Un dipinto di donna dell'artista austriaco Gustav Klimt è stato ritrovato a Vienna a 100 anni dalla sua sparizione, lo comunica la BBC.
Il dipinto
Storicamente il ritratto di Fraulein Lieser apparteneva ad una famiglia di ricchi industriali ebrei di Vienna. Fu visto in pubblico l'ultima volta nel 1925 in vista di una mostra realizzata nel 1926 da Otto Kallir-Nirenstein nella Neue Galerie della capitale austriaca. Un avvocato d'arte ha comunicato ai media austriaci che finora non hanno trovato prove che l'opera sia stata saccheggiata o rubata prima o durante la Seconda Guerra Mondiale. Il suo destino non è chiaro, ma la famiglia degli attuali proprietari possiede il dipinto dagli anni '60.
Il suo valore
La casa d'aste im Kinsky stima il valore del dipinto in oltre 54 milioni di dollari ed ha definito la riscoperta "sensazionale". "Un dipinto di tale rarità, di tale portata artistica e valore non era disponibile sul mercato dell'arte in Europa centrale da decenni", ha affermato im Kinsky in una nota.

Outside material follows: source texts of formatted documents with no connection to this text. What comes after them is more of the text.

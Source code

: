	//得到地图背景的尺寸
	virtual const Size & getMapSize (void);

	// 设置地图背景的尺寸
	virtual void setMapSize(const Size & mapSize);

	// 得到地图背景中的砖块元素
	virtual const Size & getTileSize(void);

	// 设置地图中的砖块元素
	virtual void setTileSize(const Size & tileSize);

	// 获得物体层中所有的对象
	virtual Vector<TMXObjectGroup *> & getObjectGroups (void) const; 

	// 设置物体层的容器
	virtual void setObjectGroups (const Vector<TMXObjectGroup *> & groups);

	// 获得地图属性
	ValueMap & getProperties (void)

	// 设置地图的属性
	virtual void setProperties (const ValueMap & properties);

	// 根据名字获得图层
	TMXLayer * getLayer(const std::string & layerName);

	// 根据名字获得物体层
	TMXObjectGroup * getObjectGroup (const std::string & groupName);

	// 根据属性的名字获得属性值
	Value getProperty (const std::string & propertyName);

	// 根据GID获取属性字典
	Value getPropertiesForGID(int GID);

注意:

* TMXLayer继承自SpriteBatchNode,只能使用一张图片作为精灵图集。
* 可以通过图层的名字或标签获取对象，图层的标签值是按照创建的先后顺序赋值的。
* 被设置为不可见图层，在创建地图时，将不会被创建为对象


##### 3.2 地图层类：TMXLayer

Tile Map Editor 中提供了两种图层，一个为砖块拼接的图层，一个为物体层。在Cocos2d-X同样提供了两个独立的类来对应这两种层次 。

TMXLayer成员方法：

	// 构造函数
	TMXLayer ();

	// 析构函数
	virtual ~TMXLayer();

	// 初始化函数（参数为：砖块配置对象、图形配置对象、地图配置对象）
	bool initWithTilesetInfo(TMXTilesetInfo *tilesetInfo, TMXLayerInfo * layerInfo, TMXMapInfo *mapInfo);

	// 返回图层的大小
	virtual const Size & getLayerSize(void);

Il ritratto verrà messo all'asta il prossimo 24 aprile per conto dei proprietari e degli eredi legali della famiglia Lieser. Ciò si basa sui Principi di Washington, un accordo internazionale per restituire le opere d'arte saccheggiate dai nazisti ai discendenti delle persone a cui erano state sottratte. Prima dell'asta, il dipinto sarà presentato in varie località internazionali tra cui Regno Unito, Svizzera, Germania e Hong Kong, ha affermato la casa d'aste.